Proof of Work
Proof of work (PoW) is a consensus mechanism used in many blockchain networks, requiring participants—called miners—to solve computational puzzles to validate transactions and add new blocks to the chain. By demanding significant processing power, PoW makes it costly to attack the network while allowing honest participants to earn rewards for securing the system.
How It Works
In PoW, miners assemble a block of pending transactions and repeatedly hash the block header combined with a variable called a nonce. The goal is to produce a hash output that is lower than a network‑defined target difficulty. Because hash functions are unpredictable, miners must try many nonce values—often billions—before finding a valid solution. The first miner to discover such a hash broadcasts the block to the network. Other nodes verify the proof by performing a single hash check; if the hash meets the difficulty rule, the block is accepted and appended to the blockchain.
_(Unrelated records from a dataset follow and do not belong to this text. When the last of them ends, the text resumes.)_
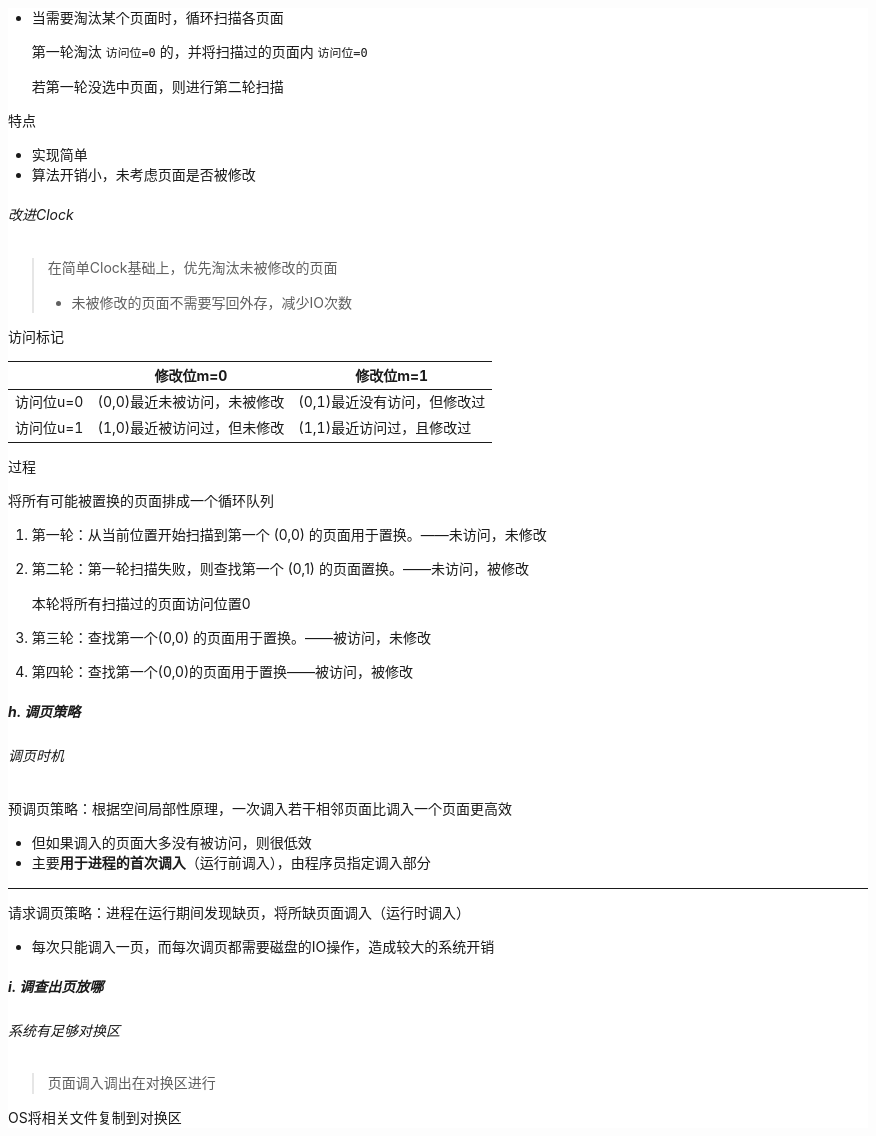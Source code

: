 -   当需要淘汰某个页面时，循环扫描各页面

    第一轮淘汰 `访问位=0` 的，并将扫描过的页面内 `访问位=0` 

    若第一轮没选中页面，则进行第二轮扫描

特点

-   实现简单
-   算法开销小，未考虑页面是否被修改

###### 改进Clock

>   在简单Clock基础上，优先淘汰未被修改的页面
>
>   -   未被修改的页面不需要写回外存，减少IO次数

访问标记

|           | 修改位m=0                   | 修改位m=1                   |
| --------- | --------------------------- | --------------------------- |
| 访问位u=0 | (0,0)最近未被访问，未被修改 | (0,1)最近没有访问，但修改过 |
| 访问位u=1 | (1,0)最近被访问过，但未修改 | (1,1)最近访问过，且修改过   |

过程

将所有可能被置换的页面排成一个循环队列

1.  第一轮：从当前位置开始扫描到第一个 (0,0) 的页面用于置换。——未访问，未修改

2.  第二轮：第一轮扫描失败，则查找第一个 (0,1) 的页面置换。——未访问，被修改

    本轮将所有扫描过的页面访问位置0

3.  第三轮：查找第一个(0,0) 的页面用于置换。——被访问，未修改

4.  第四轮：查找第一个(0,0)的页面用于置换——被访问，被修改

##### h. 调页策略

###### 调页时机

预调页策略：根据空间局部性原理，一次调入若干相邻页面比调入一个页面更高效

-   但如果调入的页面大多没有被访问，则很低效
-   主要**用于进程的首次调入**（运行前调入），由程序员指定调入部分

---

请求调页策略：进程在运行期间发现缺页，将所缺页面调入（运行时调入）

-   每次只能调入一页，而每次调页都需要磁盘的IO操作，造成较大的系统开销

##### i. 调查出页放哪

###### 系统有足够对换区

>   页面调入调出在对换区进行

OS将相关文件复制到对换区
The successful miner receives a block subsidy (newly created coins) plus any transaction fees included in the block. To keep block times stable, the difficulty adjusts automatically after a set number of blocks, increasing when blocks are found too quickly and decreasing when they are found too slowly.
Why It Matters
PoW secures the blockchain by making any attempt to rewrite history prohibitively expensive. An attacker who wants to alter a confirmed block must redo the work for that block and all subsequent blocks, which would require more than 50 % of the total network hash power—a feat that is economically impractical for major cryptocurrencies like Bitcoin. This high cost deters double‑spending and other malicious actions, fostering trust without a central authority. For example, Bitcoin’s PoW has maintained continuous operation and resisted successful attacks since its 2009 launch, enabling a decentralized monetary system that operates globally. The mechanism also incentivizes resource investment in hardware and electricity, aligning participants’ economic interests with network integrity.